In the organization, we have few competencies in Marketing in general.  I've been asked to take on leadership of the marketing guys (1.5 ppl); even though my core-competency is not in marketing.  So far, I've been leading the technology product group which is relatively stable recently.  

I know that (in general) every hour spent on improving marketing is better for the organization than every incremental hour on technology. I'm just not sure if i'm the best person to take it on.  I can do it, learn, make mistakes along the way and make some improvements; however i'm not sure if this is the most effective way to move forward.  Should i force the issue and ask to hire a specialist (at further expense), or take on the challenge and figure it out?

GlennR's picture

Think about these reasons

  1. If you're downsizing, it hardly seems the right thing to do to recommend a new position be created. That could strike a discordant note with some. This is stepping in to help your organization out. What better way to demonstrate that you're a team player.
  2. Learning a new subject will make you smarter. It will enable you to look at your core position in ways you haven't thought of before. Marketing, like sales, is all about persuasion. It will help you "sell" your ideas to your internal customers and will assist in creating strategies to sell your technology products to your external customers. At this level it removes the middle man. I wouldn't be surprised to see your marketing skill eventually help improve your products as they become more customer-centric.
  3. Your new skill may make you more "marketable" (yea, I did that) in the years to come as other positions open up. Both the skill itself and the can do attitude you would have adopted should be remembered and rewarded. (Or captured on your resume for external posititons.)
  4. Having a background in marketing could enable you to be a better senior manager down the road.

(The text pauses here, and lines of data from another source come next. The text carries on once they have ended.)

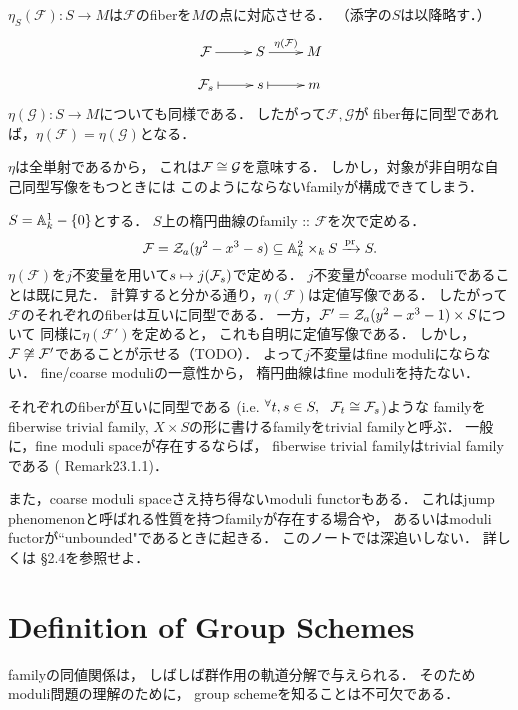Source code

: \documentclass[a4paper]{jsarticle}
\newcommand{\famF}{\mathcal{F}}
\newcommand{\famG}{\mathcal{G}}
\begin{document}
    $\eta_S(\famF): S \to M$は$\famF$のfiberを$M$の点に対応させる．
    （添字の$S$は以降略す．）
    \[
    \xymatrix@R=10pt
    {
        \famF \ar[r]& S \ar[r]^-{\eta(\famF)}& M \\
        \famF_s \ar@{{|}->}[r]& s \ar@{{|}->}[r]& m
    }
    \]
    $\eta(\famG): S \to M$についても同様である．
    したがって$\famF, \famG$が
    fiber毎に同型であれば，$\eta(\famF)=\eta(\famG)$となる．

    $\eta$は全単射であるから，
    これは$\famF \iso \famG$を意味する．
    しかし，対象が非自明な自己同型写像をもつときには
    このようにならないfamilyが構成できてしまう．

    \begin{Example}
        $S=\mathbb{A}^1_k-\{0\}$とする．
        $S$上の楕円曲線のfamily :: $\famF$を次で定める．
        \[
            \famF=\zerosa(y^2-x^3-s) \subseteq \affine^2_k \times_k S
            \xrightarrow{\pr} S.
        \]
        $\eta(\famF)$を$j$不変量を用いて$s \mapsto j(\mathcal{F}_s)$で定める．
        $j$不変量がcoarse moduliであることは既に見た．
        計算すると分かる通り，$\eta(\famF)$は定値写像である．
        したがって$\famF$のそれぞれのfiberは互いに同型である．
        一方，$\famF'=\zerosa(y^2-x^3-1) \times S$について
        同様に$\eta(\famF')$を定めると，
        これも自明に定値写像である．
        しかし，$\famF \not \iso \famF'$であることが示せる（TODO）．
        よって$j$不変量はfine moduliにならない．
        fine/coarse moduliの一意性から，
        楕円曲線はfine moduliを持たない．
    \end{Example}

    それぞれのfiberが互いに同型である
    (i.e. $\Forall{t,s \in S} \famF_t \iso \famF_s$)ような
    familyをfiberwise trivial family, 
    $X \times S$の形に書けるfamilyをtrivial familyと呼ぶ．
    一般に，fine moduli spaceが存在するならば，
    fiberwise trivial familyはtrivial familyである
    (\cite{HarDef} Remark23.1.1)．

    また，coarse moduli spaceさえ持ち得ないmoduli functorもある．
    これはjump phenomenonと呼ばれる性質を持つfamilyが存在する場合や，
    あるいはmoduli fuctorが``unbounded"であるときに起きる．
    このノートでは深追いしない．
    詳しくは\cite{Hos} \S 2.4を参照せよ．

\section{Definition of Group Schemes}
    familyの同値関係は，
    しばしば群作用の軌道分解で与えられる．
    そのためmoduli問題の理解のために，
    group schemeを知ることは不可欠である．
\end{document}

Try it. What have you got to lose? If your stint as marketing director is not successful, then they should cut you some slack because you're "a technology product guy." At that point, perhaps they'll hire someone.

One last thing.This has happened to me. If you take this on, the first time you meet with your marketing folks, let them know you know they are smarter than you. My software people are smarter than me. They know that. I know that. I told them that from day one. I have no problem calling one of them and saying, Hey, I'm about to ask a Stupid Software Question." Don't be afraid to ask "Stupid Marketing Questions." 

Here's one of my favorite quotes:

“But there’s no substitute for getting smarter faster. And the way you get smarter is to screw around vigorously. Try stuff. See what works. See what fails miserably. Learn. Rinse. Repeat.”

 --Tom Peters, quoted in “Fast Company” Dec. 2001.